3_Examples_Toy_Datasets.py

# Pandas
import pandas as pd
import numpy  as np

# Seagull
from src.Seagull.Seagull import Seagull

def main():

    print("---------------------------------------------------------------")
    print(" LOADING COMMON DATASETS ")
    print("---------------------------------------------------------------")

    # Toy datasets come in two flavors. First are datasets with a unique
    # dataframe, and second are datasets with multiple dataframes.
    
    print("---------------------------------------------------------------")
    print(" 1.- Loading the Iris dataset")
    print("---------------------------------------------------------------")

    # Iris dataset is an example of the first case, in which nothing
    # is special is done with the data, just loaded and shown.

    my_sg = Seagull()
    my_sg.set_iris()

    print(my_sg.str_overview())
    
    print("---------------------------------------------------------------")
    print(" 2.- Loading the Spotify dataset")
    print("---------------------------------------------------------------")

    # Spotify dataset is an example of the second case, in which the data
    # is loaded and then processed to create three different dataframes.

    # Notice that we didn't create the Seagull object before loading the
    # dataset. This is because the method is a class method, and
    # it is called directly from the class.

    # Also notice that, while the original data is contained in a single
    # CSV file where everything is mixed, in our case we divided the data
    # so it follows the proper BCNF rules.

    # We also included a little bit of optimization in the data.
    #
    # For example, for the songs we have the year, month, and day as
    # separate integer columns, but we also included a column with the
    # date, as date type, with format YYYY-MM-DD.
    #
    # The count of composers can be infer from the composer dataset,
    # but we also included a column with the count of composers in the
    # song dataset so it is faster to load such data.
    #
    # We also included a little bit of data cleaning.
    #
    # The song Love Grows (Where My Rosemary Goes) has a wrong stream count,
    # instead of an integer, there's a string where the BMP, Type of song, etc... is mixed.
    # So we changed the stream count to 0.

    spotify_instances = Seagull.get_spotify_datasets()

    spotify_ArtitstDF   = spotify_instances[0]
    spotify_SongsDF     = spotify_instances[1]
    spotify_ComposersDF = spotify_instances[2]

    print("--------------------------------")
    print("   Artists dataset")
    print("--------------------------------")
    print()
    print(spotify_ArtitstDF.str_overview())

    print("--------------------------------")
    print("   Songs dataset")
    print("--------------------------------")
    print()
    print(spotify_SongsDF.str_overview())

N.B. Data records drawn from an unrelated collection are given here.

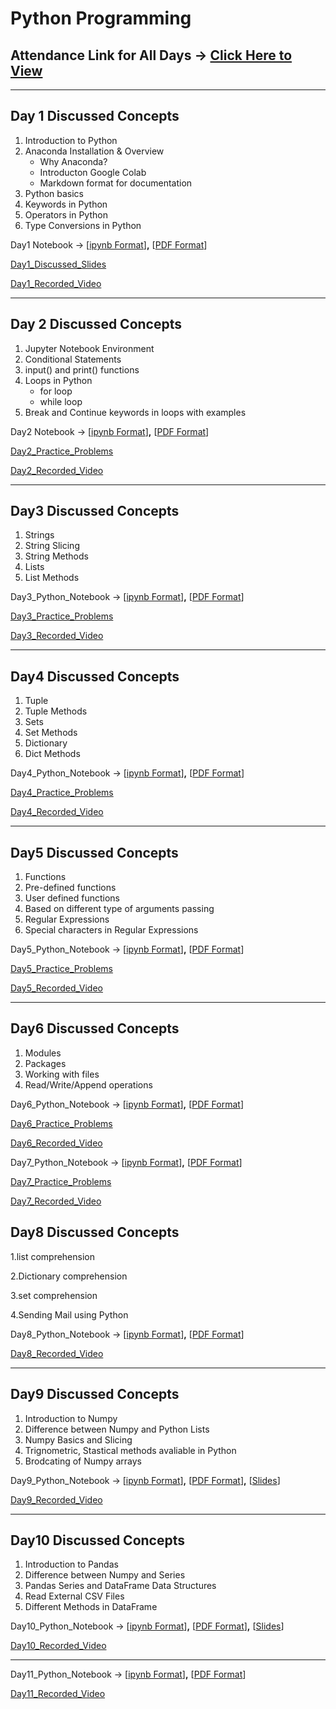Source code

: # Python Programming
## Attendance Link for All Days → [Click Here to View](https://docs.google.com/spreadsheets/d/11ccRPyKR4N_jdvFTDMuV2OQ8ZyRf3Js9JiI7eVWDSS4/edit?usp=sharing)
---------

## Day 1 Discussed Concepts

1. Introduction to Python
2. Anaconda Installation & Overview
    - Why Anaconda?
    - Introducton Google Colab
    - Markdown format for documentation
3. Python basics
4. Keywords in Python
4. Operators in Python
5. Type Conversions in Python

Day1 Notebook → [[ipynb Format](https://github.com/AP-Skill-Development-Corporation/Python-FDP-TEAM-1-1/blob/master/Day1_18May2020/Day1.ipynb)]**,** [[PDF Format](https://github.com/AP-Skill-Development-Corporation/Python-FDP-TEAM-1-1/blob/master/Day1_18May2020/Day1.pdf)]

[Day1_Discussed_Slides](https://github.com/AP-Skill-Development-Corporation/Python-FDP-TEAM-1-1/blob/master/Day1_18May2020/presentationDay1%20(1).pdf)

[Day1_Recorded_Video](https://transcripts.gotomeeting.com/#/s/c6060e7e64c28158f286520b552df4c391e2f44db9dce6b3c8ff0c8a6e28a3c2)
*************************
## Day 2 Discussed Concepts

1. Jupyter Notebook Environment
2. Conditional Statements
3. input() and print() functions
4. Loops in Python
    - for loop
    - while loop
5. Break and Continue keywords in loops with examples

Day2 Notebook → [[ipynb Format](https://github.com/AP-Skill-Development-Corporation/Python-FDP-TEAM-1-1/blob/master/Day2_19May2020/Day2.ipynb)]**,** [[PDF Format](https://github.com/AP-Skill-Development-Corporation/Python-FDP-TEAM-1-1/blob/master/Day2_19May2020/Day2.pdf)]

[Day2_Practice_Problems](https://github.com/AP-Skill-Development-Corporation/Python-FDP-TEAM-1-1/blob/master/Day2_19May2020/practice.ipynb)

[Day2_Recorded_Video](https://transcripts.gotomeeting.com/#/s/a13a7b9a53b183b3bfab87c4fab42aeaf03ca074f02323df49d3c6f7cefdd385)
****************
## Day3 Discussed Concepts

1. Strings
2. String Slicing
3. String Methods
4. Lists
5. List Methods

Day3_Python_Notebook → [[ipynb Format](https://github.com/AP-Skill-Development-Corporation/Python-FDP-TEAM-1-1/blob/master/Day3_20May2020/Day3.ipynb)]**,** [[PDF Format](https://github.com/AP-Skill-Development-Corporation/Python-FDP-TEAM-1-1/blob/master/Day3_20May2020/Day3.pdf)]

[Day3_Practice_Problems](https://github.com/AP-Skill-Development-Corporation/Python-FDP-TEAM-1-1/blob/master/Day3_20May2020/Day3_practice_problems.ipynb)

[Day3_Recorded_Video](https://transcripts.gotomeeting.com/#/s/56c374a244de784081cc6f42d0f65ef55a525ac081c89a02b5b227c7bc45862c)
*****************
## Day4 Discussed Concepts

1. Tuple
2. Tuple Methods
3. Sets
4. Set Methods
5. Dictionary
6. Dict Methods

Day4_Python_Notebook → [[ipynb Format](https://github.com/AP-Skill-Development-Corporation/Python-FDP-TEAM-1-1/blob/master/Day4_21May2020/Day4.ipynb)]**,** [[PDF Format](https://github.com/AP-Skill-Development-Corporation/Python-FDP-TEAM-1-1/blob/master/Day4_21May2020/Day4.pdf)]

[Day4_Practice_Problems](https://github.com/AP-Skill-Development-Corporation/Python-FDP-TEAM-1-1/blob/master/Day4_21May2020/Day4_Practice_Problems.ipynb)

[Day4_Recorded_Video](https://transcripts.gotomeeting.com/#/s/87146b40cd994999352cd29e281c41e7ba7c1996486a10808b46f8e3aa98c04b)
*********************
## Day5 Discussed Concepts

1. Functions
2. Pre-defined functions
3. User defined functions
4. Based on different type of arguments passing
5. Regular Expressions
6. Special characters in Regular Expressions

Day5_Python_Notebook → [[ipynb Format](https://github.com/AP-Skill-Development-Corporation/Python-FDP-TEAM-1-1/blob/master/Day5_22May2020/Day5-PythonProgramming.ipynb)]**,** [[PDF Format](https://github.com/AP-Skill-Development-Corporation/Python-FDP-TEAM-1-1/blob/master/Day5_22May2020/Day5-PythonProgramming.pdf)]

[Day5_Practice_Problems](https://github.com/AP-Skill-Development-Corporation/Python-FDP-TEAM-1-1/blob/master/Day5_22May2020/Day5_practice.ipynb)

[Day5_Recorded_Video](https://transcripts.gotomeeting.com/#/s/7829e1b3a1addd824a09e2942c16ce8eac030728122ba06b033fed5834f8658c)
******************
## Day6 Discussed Concepts

1. Modules
2. Packages
3. Working with files
4. Read/Write/Append operations

Day6_Python_Notebook → [[ipynb Format](https://github.com/AP-Skill-Development-Corporation/Python-FDP-TEAM-1-1/blob/master/Day6_23May2020/23-05-2020.ipynb)]**,** [[PDF Format](https://github.com/AP-Skill-Development-Corporation/Python-FDP-TEAM-1-1/blob/master/Day6_23May2020/Day6.pdf)]

[Day6_Practice_Problems](https://github.com/AP-Skill-Development-Corporation/Python-FDP-TEAM-1-1/blob/master/Day6_23May2020/Day6_practice.ipynb)

[Day6_Recorded_Video](https://transcripts.gotomeeting.com/#/s/b028e1eb0fce64423c0c1d9656df2514f980ccfc6985a507d51cb9dcf9898dfb)

Day7_Python_Notebook → [[ipynb Format](https://github.com/AP-Skill-Development-Corporation/Python-FDP-TEAM-1-1/blob/master/Day7_26May2020/Day7_26May2020.ipynb)]**,** [[PDF Format](https://github.com/AP-Skill-Development-Corporation/Python-FDP-TEAM-1-1/blob/master/Day7_26May2020/Day7_26May2020.pdf)]

[Day7_Practice_Problems](https://github.com/AP-Skill-Development-Corporation/Python-FDP-TEAM-1-1/blob/master/Day7_26May2020/Day7_27May2020_Practice.ipynb)

[Day7_Recorded_Video](https://transcripts.gotomeeting.com/#/s/ed616f6a071bb21f40c3f55e110a2537121d73936f8127c54f142b6adef9b848)

## Day8 Discussed Concepts

1.list comprehension

2.Dictionary comprehension

3.set comprehension

4.Sending Mail using Python

Day8_Python_Notebook → [[ipynb Format](https://github.com/AP-Skill-Development-Corporation/Python-FDP-TEAM-1-1/blob/master/Day8_27May2020/Day8_27May2020.ipynb)]**,** [[PDF Format](https://github.com/AP-Skill-Development-Corporation/Python-FDP-TEAM-1-1/blob/master/Day7_26May2020/Day8_27May2020.pdf)]

[Day8_Recorded_Video](https://transcripts.gotomeeting.com/#/s/23855b2767293d2ed13fe283b83ac48336ab8ea468b6a9004a1c01e65ddf7dd6)
***************
## Day9 Discussed Concepts

1. Introduction to Numpy
2. Difference between Numpy and Python Lists
3. Numpy Basics and Slicing
4. Trignometric, Stastical methods avaliable in Python
5. Brodcating of Numpy arrays

Day9_Python_Notebook → [[ipynb Format](https://github.com/AP-Skill-Development-Corporation/Python-FDP-TEAM-1-1/blob/master/Day9_28May2020/Day9.ipynb)]**,** [[PDF Format](https://github.com/AP-Skill-Development-Corporation/Python-FDP-TEAM-1-1/blob/master/Day9_28May2020/Day9.pdf)]**,** [[Slides](https://github.com/AP-Skill-Development-Corporation/Python-FDP-TEAM-1-1/blob/master/Day9_28May2020/Numerical%20Python%20(Numpy)%20Slides.pdf)]

[Day9_Recorded_Video](https://transcripts.gotomeeting.com/#/s/0917dfba5d08e71cb5b2a31401317e0b869994ab83a61129ba0c98ad139fb110)
*******

## Day10 Discussed Concepts

1. Introduction to Pandas
2. Difference between Numpy and Series
3. Pandas Series and DataFrame Data Structures
4. Read External CSV Files
5. Different Methods in DataFrame

Day10_Python_Notebook → [[ipynb Format](https://github.com/AP-Skill-Development-Corporation/Python-FDP-TEAM-1-1/blob/master/Day10_29May2020/Pandas.ipynb)]**,** [[PDF Format](https://github.com/AP-Skill-Development-Corporation/Python-FDP-TEAM-1-1/blob/master/Day10_29May2020/Pandas.pdf)]**,** [[Slides](https://numpy.org/doc/stable/)]


[Day10_Recorded_Video](https://transcripts.gotomeeting.com/#/s/338460f15b6a38f9db8f388a2721a880388c403dc03784669dcc56d4e1e73859)
*******

Day11_Python_Notebook → [[ipynb Format](https://github.com/AP-Skill-Development-Corporation/Python-FDP-TEAM-1-1/blob/master/Day11_30May2020/Day11.ipynb)]**,** [[PDF Format](https://github.com/AP-Skill-Development-Corporation/Python-FDP-TEAM-1-1/blob/master/Day9_28May2020/Day11.pdf)]

[Day11_Recorded_Video](https://transcripts.gotomeeting.com/#/s/e515c3093af714662e71bde22ae0a213b3229826830eb46095933792215fc1f0)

    print("--------------------------------")
    print("   Composers dataset")
    print("--------------------------------")
    print()
    print(spotify_ComposersDF.str_overview())

    
    if(False):

        # ----------------------------------------------------------------------
        # Load the spotify data into the three different datasets
        # ----------------------------------------------------------------------
        spotify_instances = Seagull.get_spotify_datasets()

        spotifyArtitstDF = spotify_instances[0]
        spotifyArtitstDF.print_overview()

        spotifySongsDF = spotify_instances[1]
        spotifySongsDF.print_overview()

        spotifyComposersDF = spotify_instances[2]
        spotifyComposersDF.print_overview()

        # ----------------------------------------------------------------------
        # Prepare the data for the plots
        #
        # ---- Get the top 20 artists
        # ---- Count how many songs each release each month
        # ---- Normalize the data from 0 to 1
        #
        # ----------------------------------------------------------------------

        # How many artists do you want
        totalTopArtists = 20

        # Prepare the dataframe that will be use in the Heatmap later
        heatmapDataDF = Seagull(totalTopArtists , 13)
        heatmapDataDF.renameColumns(["Artist", "January", "February", "March", "April", "May", "June",
                                        "July", "August", "September", "October","November","December"])

        #       Get the top 20 artists
        topArtistsDF = spotifyArtitstDF.copy()
        topArtistsDF.keepColumnTopValues(2, topValues = totalTopArtists)
        topArtistsDF.print_overview()

        #       Initialize the heatmap data with the artists names
        heatmapDataDF[:,0] = topArtistsDF[:,1]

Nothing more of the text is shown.